**Stored data:**
○ ○ ○ ○ ○

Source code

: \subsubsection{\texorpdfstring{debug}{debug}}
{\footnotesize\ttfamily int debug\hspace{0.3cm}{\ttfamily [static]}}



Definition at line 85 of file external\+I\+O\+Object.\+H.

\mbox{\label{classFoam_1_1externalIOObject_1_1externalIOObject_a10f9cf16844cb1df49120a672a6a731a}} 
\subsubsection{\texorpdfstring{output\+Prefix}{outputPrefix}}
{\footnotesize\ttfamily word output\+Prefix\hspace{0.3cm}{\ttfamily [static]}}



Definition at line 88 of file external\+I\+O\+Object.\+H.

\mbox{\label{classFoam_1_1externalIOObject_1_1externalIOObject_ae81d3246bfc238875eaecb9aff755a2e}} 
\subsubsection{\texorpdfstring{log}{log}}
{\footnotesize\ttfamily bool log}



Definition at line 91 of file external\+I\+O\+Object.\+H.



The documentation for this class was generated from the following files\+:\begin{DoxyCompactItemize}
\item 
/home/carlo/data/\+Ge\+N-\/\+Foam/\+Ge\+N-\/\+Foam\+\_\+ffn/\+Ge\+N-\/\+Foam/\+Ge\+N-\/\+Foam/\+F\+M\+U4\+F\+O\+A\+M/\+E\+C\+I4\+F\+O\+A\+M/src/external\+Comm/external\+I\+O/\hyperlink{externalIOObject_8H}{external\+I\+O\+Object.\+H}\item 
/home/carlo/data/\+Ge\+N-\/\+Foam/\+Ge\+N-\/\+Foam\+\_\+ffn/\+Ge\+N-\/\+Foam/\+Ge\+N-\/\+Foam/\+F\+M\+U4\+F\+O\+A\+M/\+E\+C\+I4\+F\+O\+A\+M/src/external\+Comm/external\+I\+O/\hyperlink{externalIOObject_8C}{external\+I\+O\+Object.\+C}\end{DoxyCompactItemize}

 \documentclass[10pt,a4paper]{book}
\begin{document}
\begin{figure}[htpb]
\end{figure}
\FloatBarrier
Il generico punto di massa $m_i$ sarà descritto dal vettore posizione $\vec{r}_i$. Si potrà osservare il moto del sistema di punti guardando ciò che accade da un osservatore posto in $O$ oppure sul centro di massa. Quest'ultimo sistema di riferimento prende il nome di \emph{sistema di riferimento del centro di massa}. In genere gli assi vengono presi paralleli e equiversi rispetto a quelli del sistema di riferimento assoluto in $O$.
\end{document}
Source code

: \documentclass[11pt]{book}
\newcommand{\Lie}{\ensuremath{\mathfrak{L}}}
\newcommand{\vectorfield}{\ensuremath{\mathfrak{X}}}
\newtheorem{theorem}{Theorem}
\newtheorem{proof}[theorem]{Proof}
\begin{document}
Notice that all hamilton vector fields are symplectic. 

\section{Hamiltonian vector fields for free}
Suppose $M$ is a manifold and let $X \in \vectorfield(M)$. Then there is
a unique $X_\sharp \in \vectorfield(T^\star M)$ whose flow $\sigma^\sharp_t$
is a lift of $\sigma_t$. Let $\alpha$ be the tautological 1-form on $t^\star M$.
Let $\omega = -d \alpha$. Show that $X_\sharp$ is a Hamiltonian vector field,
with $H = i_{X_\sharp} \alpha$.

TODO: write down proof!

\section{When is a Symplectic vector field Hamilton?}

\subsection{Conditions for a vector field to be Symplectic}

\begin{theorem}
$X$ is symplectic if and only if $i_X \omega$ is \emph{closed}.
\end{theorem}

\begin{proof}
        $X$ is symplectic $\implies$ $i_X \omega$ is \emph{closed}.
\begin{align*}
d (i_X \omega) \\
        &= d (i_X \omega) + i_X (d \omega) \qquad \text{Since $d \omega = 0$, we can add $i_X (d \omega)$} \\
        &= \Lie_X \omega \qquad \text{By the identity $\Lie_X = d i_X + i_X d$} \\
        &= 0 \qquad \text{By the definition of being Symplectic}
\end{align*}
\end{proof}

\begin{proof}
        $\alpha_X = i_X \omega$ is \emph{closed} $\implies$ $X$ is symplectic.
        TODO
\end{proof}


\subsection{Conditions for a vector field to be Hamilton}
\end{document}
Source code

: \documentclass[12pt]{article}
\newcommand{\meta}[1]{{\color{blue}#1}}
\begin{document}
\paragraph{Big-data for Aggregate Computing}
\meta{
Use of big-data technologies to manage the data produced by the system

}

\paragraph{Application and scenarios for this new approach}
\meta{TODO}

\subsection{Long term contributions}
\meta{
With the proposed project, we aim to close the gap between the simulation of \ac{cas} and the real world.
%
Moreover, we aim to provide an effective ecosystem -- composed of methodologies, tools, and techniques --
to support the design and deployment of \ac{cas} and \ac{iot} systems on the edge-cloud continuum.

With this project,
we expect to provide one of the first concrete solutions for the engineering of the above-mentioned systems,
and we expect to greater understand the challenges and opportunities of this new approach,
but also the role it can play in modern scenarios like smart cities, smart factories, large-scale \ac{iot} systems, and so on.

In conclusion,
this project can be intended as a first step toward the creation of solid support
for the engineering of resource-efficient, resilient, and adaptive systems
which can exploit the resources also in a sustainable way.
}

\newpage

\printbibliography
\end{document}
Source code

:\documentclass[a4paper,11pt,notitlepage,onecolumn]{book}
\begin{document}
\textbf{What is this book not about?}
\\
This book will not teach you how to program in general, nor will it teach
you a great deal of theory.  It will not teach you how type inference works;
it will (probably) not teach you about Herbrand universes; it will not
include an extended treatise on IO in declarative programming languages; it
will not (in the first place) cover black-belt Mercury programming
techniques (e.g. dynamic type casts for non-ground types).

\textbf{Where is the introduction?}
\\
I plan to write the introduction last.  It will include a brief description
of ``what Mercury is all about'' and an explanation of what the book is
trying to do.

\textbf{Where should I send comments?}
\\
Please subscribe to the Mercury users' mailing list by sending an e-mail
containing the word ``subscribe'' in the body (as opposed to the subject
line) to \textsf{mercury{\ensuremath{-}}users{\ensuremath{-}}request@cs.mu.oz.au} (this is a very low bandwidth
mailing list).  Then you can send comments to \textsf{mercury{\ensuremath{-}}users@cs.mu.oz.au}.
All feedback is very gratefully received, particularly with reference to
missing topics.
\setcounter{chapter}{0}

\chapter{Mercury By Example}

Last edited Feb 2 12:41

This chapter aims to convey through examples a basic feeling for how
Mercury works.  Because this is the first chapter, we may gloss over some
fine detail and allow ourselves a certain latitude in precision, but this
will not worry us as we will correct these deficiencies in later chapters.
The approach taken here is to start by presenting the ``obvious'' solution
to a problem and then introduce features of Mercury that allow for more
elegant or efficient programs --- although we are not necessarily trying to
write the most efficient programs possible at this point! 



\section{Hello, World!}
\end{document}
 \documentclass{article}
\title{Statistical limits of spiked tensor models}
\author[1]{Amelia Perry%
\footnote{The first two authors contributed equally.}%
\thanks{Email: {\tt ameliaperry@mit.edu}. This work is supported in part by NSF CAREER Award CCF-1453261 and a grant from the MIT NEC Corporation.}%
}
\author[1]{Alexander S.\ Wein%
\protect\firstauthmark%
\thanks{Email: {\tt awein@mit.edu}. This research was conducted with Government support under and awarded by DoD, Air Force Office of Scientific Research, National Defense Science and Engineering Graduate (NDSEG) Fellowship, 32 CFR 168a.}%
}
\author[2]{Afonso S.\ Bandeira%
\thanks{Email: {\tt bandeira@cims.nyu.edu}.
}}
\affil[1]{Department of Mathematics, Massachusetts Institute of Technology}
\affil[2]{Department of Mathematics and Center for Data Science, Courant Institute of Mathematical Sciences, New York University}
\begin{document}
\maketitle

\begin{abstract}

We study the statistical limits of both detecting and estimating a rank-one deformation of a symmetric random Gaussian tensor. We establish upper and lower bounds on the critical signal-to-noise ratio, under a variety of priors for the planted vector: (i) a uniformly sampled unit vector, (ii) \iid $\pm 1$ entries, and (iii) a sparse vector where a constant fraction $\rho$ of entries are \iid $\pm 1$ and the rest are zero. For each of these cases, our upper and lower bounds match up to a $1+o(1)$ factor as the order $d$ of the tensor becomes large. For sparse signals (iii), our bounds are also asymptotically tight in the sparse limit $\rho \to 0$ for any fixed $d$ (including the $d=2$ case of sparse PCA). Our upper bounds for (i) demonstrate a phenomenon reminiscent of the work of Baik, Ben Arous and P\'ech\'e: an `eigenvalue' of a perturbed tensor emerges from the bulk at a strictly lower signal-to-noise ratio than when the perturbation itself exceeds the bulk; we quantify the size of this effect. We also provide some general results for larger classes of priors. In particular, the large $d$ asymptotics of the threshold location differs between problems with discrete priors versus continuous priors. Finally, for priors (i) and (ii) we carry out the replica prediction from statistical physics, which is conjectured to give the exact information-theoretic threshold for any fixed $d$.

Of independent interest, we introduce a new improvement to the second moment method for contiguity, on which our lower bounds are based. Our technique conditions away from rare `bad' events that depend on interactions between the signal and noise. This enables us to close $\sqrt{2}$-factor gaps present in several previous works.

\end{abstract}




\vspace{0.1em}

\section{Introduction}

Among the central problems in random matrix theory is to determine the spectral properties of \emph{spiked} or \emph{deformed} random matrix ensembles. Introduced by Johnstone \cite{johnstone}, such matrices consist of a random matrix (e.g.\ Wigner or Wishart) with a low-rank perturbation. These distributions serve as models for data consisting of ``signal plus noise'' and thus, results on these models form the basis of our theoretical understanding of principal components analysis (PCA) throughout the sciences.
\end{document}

○ ○ ○ ○ ○

**The problem:** Your output should consist solely of the lines from the beginning of the entries through the line containing "Definition at line 88", reproduced exactly.

**Result:**
Source code

: \subsubsection{\texorpdfstring{debug}{debug}}
{\footnotesize\ttfamily int debug\hspace{0.3cm}{\ttfamily [static]}}



Definition at line 85 of file external\+I\+O\+Object.\+H.

\mbox{\label{classFoam_1_1externalIOObject_1_1externalIOObject_a10f9cf16844cb1df49120a672a6a731a}} 
\subsubsection{\texorpdfstring{output\+Prefix}{outputPrefix}}
{\footnotesize\ttfamily word output\+Prefix\hspace{0.3cm}{\ttfamily [static]}}



Definition at line 88 of file external\+I\+O\+Object.\+H.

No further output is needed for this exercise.